START Source information

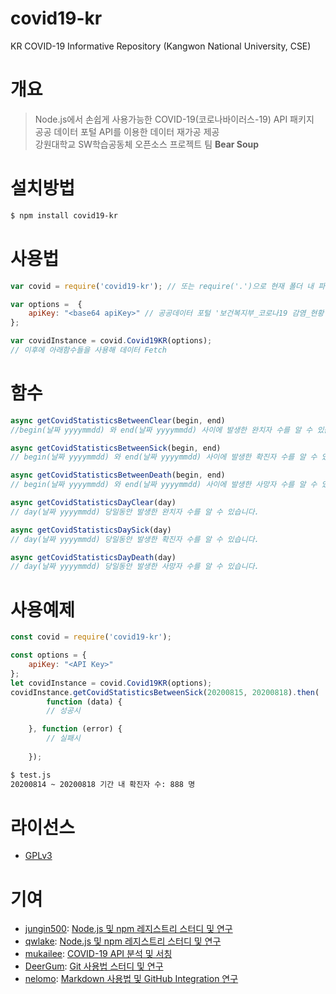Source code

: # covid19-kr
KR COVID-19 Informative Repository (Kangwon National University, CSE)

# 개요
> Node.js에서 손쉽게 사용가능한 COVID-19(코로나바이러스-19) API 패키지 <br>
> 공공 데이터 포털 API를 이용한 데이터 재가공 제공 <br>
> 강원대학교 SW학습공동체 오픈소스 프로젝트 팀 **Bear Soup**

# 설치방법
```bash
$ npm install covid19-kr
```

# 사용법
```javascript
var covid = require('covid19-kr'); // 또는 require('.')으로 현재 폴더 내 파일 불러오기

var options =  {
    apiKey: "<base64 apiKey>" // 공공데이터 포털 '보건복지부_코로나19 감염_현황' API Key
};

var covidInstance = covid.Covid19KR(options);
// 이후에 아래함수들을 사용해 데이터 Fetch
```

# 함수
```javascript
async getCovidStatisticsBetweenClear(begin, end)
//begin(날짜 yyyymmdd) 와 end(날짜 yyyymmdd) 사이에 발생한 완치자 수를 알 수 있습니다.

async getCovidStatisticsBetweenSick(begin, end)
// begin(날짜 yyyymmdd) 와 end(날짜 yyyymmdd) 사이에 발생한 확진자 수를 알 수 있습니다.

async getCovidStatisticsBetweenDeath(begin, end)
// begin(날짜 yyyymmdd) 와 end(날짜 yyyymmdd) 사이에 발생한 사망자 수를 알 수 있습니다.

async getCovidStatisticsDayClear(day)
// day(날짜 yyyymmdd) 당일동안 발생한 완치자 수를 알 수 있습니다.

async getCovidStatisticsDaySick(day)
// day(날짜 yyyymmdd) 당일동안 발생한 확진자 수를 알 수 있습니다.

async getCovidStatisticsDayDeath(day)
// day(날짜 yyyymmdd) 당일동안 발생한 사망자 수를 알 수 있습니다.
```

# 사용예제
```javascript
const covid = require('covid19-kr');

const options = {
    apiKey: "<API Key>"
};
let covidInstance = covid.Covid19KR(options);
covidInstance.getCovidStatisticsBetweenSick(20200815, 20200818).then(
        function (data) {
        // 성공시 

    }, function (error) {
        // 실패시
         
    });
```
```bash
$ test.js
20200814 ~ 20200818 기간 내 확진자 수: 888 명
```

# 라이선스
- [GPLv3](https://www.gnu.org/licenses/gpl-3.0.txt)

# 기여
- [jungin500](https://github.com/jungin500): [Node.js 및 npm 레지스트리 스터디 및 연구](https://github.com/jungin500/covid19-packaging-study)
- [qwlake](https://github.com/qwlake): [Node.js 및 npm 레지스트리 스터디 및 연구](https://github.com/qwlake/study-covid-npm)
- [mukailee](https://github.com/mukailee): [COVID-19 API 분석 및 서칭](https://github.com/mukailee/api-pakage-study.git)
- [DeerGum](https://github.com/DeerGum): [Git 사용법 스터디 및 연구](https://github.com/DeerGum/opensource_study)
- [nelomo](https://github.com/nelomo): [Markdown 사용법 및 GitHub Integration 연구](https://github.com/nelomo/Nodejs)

END Source information

- **Instructions for the task**
What lines hold the string "getCovidStatisticsBetweenSick"? Pick them out of the data.

- **Response to this exercise**
async getCovidStatisticsBetweenSick(begin, end)
covidInstance.getCovidStatisticsBetweenSick(20200815, 20200818).then(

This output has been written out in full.